The task
Write out the lines of the records from the one containing "### 3. Mark as Completed" to the very last, keeping each exactly as it is.

---------------

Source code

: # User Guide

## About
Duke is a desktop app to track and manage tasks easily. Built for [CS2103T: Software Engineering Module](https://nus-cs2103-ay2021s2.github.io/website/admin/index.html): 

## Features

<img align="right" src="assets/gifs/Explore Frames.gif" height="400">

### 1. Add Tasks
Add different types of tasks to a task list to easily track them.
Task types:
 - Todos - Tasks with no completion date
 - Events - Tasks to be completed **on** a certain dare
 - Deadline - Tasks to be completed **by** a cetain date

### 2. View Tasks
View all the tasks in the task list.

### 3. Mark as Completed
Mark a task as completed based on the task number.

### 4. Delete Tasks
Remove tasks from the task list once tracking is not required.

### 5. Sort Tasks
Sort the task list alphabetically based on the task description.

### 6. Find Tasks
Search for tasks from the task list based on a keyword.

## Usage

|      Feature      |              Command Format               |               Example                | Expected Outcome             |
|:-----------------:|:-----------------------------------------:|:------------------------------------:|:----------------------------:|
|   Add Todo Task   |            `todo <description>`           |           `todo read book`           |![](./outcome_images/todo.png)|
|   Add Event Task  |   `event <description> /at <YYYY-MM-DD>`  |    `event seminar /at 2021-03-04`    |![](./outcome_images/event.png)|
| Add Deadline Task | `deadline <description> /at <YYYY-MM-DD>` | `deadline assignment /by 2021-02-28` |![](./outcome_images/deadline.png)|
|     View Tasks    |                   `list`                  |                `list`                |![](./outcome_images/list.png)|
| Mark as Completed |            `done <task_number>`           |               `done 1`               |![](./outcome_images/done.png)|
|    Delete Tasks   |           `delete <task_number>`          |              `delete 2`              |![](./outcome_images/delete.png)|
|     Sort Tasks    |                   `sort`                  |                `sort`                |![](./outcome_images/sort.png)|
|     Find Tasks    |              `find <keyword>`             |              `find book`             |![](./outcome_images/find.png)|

---------------

Reply to the task
### 3. Mark as Completed
Mark a task as completed based on the task number.

### 4. Delete Tasks
Remove tasks from the task list once tracking is not required.

### 5. Sort Tasks
Sort the task list alphabetically based on the task description.

### 6. Find Tasks
Search for tasks from the task list based on a keyword.

## Usage

|      Feature      |              Command Format               |               Example                | Expected Outcome             |
|:-----------------:|:-----------------------------------------:|:------------------------------------:|:----------------------------:|
|   Add Todo Task   |            `todo <description>`           |           `todo read book`           |![](./outcome_images/todo.png)|
|   Add Event Task  |   `event <description> /at <YYYY-MM-DD>`  |    `event seminar /at 2021-03-04`    |![](./outcome_images/event.png)|
| Add Deadline Task | `deadline <description> /at <YYYY-MM-DD>` | `deadline assignment /by 2021-02-28` |![](./outcome_images/deadline.png)|
|     View Tasks    |                   `list`                  |                `list`                |![](./outcome_images/list.png)|
| Mark as Completed |            `done <task_number>`           |               `done 1`               |![](./outcome_images/done.png)|
|    Delete Tasks   |           `delete <task_number>`          |              `delete 2`              |![](./outcome_images/delete.png)|
|     Sort Tasks    |                   `sort`                  |                `sort`                |![](./outcome_images/sort.png)|
|     Find Tasks    |              `find <keyword>`             |              `find book`             |![](./outcome_images/find.png)|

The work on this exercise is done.